La situation économique

La vie économique de la Serbie était même avant l'occupation déjà gravement ébranlée, comme on ne l’avait vu dans aucun autre Etat belligérant..

Que firent donc «les porteurs de culture » dans cette situation ? Ils ajoutèrent à la redoutable charge de la guerre, qui pesait déjà sur la population, la brutalité, le pillage et la corruption d’une politique économique d'occupation.

Ce que les Allemands, pendant leur court séjour de quelques mois, n'ont pas pu « mettre en ordre », les Autrichiens et les Hongrois l'ont accompli entièrement dans le cours de deux ‘années.

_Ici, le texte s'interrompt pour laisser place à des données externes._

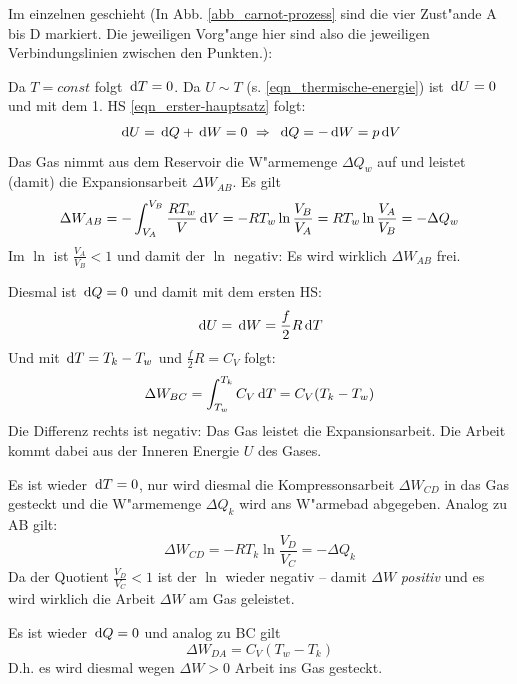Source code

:Im einzelnen geschieht (In Abb. \ref{abb_carnot-prozess} sind die vier
Zust"ande A bis D markiert. Die jeweiligen Vorg"ange hier sind also die
jeweiligen Verbindungslinien zwischen den Punkten.):
\begin{description}[\setlabelstyle{\bfseries\slshape}]
\item[A$\to$B Isotherme Expansion] 
Da $T = const$ folgt $\, \mathrm{d} T = 0$. Da $U \sim T$
(s. \eqref{eqn_thermische-energie}) ist $\, \mathrm{d} U = 0$ und mit dem
1. HS \eqref{eqn_erster-hauptsatz} folgt:
$$
 \, \mathrm{d} U = \, \mathrm{d} Q + \, \mathrm{d} W = 0 ~ \Rightarrow ~ \, \mathrm{d} Q = -
 {\, \mathrm{d} W} = {p \, \mathrm{d} V}
$$
Das Gas nimmt aus dem Reservoir die W"armemenge $\Delta Q_w$ auf und
leistet (damit) die Expansionsarbeit $\Delta W_{AB}$. Es gilt
$$
\Delta W_{ AB } = -\int_{ V_A }^{ V_B } \frac{RT_w}{V}\, \mathrm{d} V = -RT_w \ln
\frac{V_B}{V_A} = RT_w \ln\frac{V_A}{V_B} = -\Delta Q_{ w }
$$
Im $\ln$ ist $\frac{V_A}{V_B} < 1$ und damit der $\ln$ negativ: Es
wird wirklich $\Delta W_{AB}$ frei.


\item[B$\to$C adiabatische Expansion] 
Diesmal ist $\, \mathrm{d} Q = 0$ und damit mit dem ersten HS: 
$$
\, \mathrm{d} U = \, \mathrm{d} W = \frac{f}{2} R \, \mathrm{d} T
$$
Und mit $\, \mathrm{d} T = T_k - T_w$ und $\frac{f}{2}R = C_V$ folgt:
$$
\Delta W_{ BC } = \int_{ T_w }^{ T_k } C_V \, \mathrm{d} T = C_V(T_k - T_w)
$$
Die Differenz rechts ist negativ: Das Gas leistet die
Expansionsarbeit. Die Arbeit kommt dabei aus der Inneren Energie $U$
des Gases.


\item[C$\to$D isotherme Kompression] 
Es ist wieder $\, \mathrm{d} T = 0$, nur wird diesmal die Kompressonsarbeit
$\Delta W_{ CD }$ in das Gas gesteckt und die W"armemenge $\Delta Q_k$
wird ans W"armebad abgegeben. Analog zu AB gilt:
$$
\Delta W_{ CD } = -RT_k \ln \frac{V_D}{V_C} = -\Delta Q_k
$$
Da der Quotient $\frac{V_D}{V_C} < 1$ ist der $\ln$ wieder negativ --
damit $\Delta W$ \emph{positiv} und es wird wirklich die Arbeit
$\Delta W$ am Gas geleistet.


\item[D$\to$A adiabatische Kompression] 
Es ist wieder $\, \mathrm{d} Q = 0$ und analog zu BC gilt
$$
 \Delta W_{ DA } = C_V(T_w - T_k)
$$
D.h. es wird diesmal wegen $\Delta W > 0$ Arbeit ins Gas gesteckt.
\end{description}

Le premier acte des autorités d'occupation consista à interner en Hongrie et en Autriche, sans aucun motif et sans nécessité militaire ou politique, plus de 150,000 personnes appartenant à la population civile. La Serbie fut ainsi dépouillée des dernières réserves en forces de travail dont elle disposait encore et des familles sans nombre perdirent leur dernière ressource.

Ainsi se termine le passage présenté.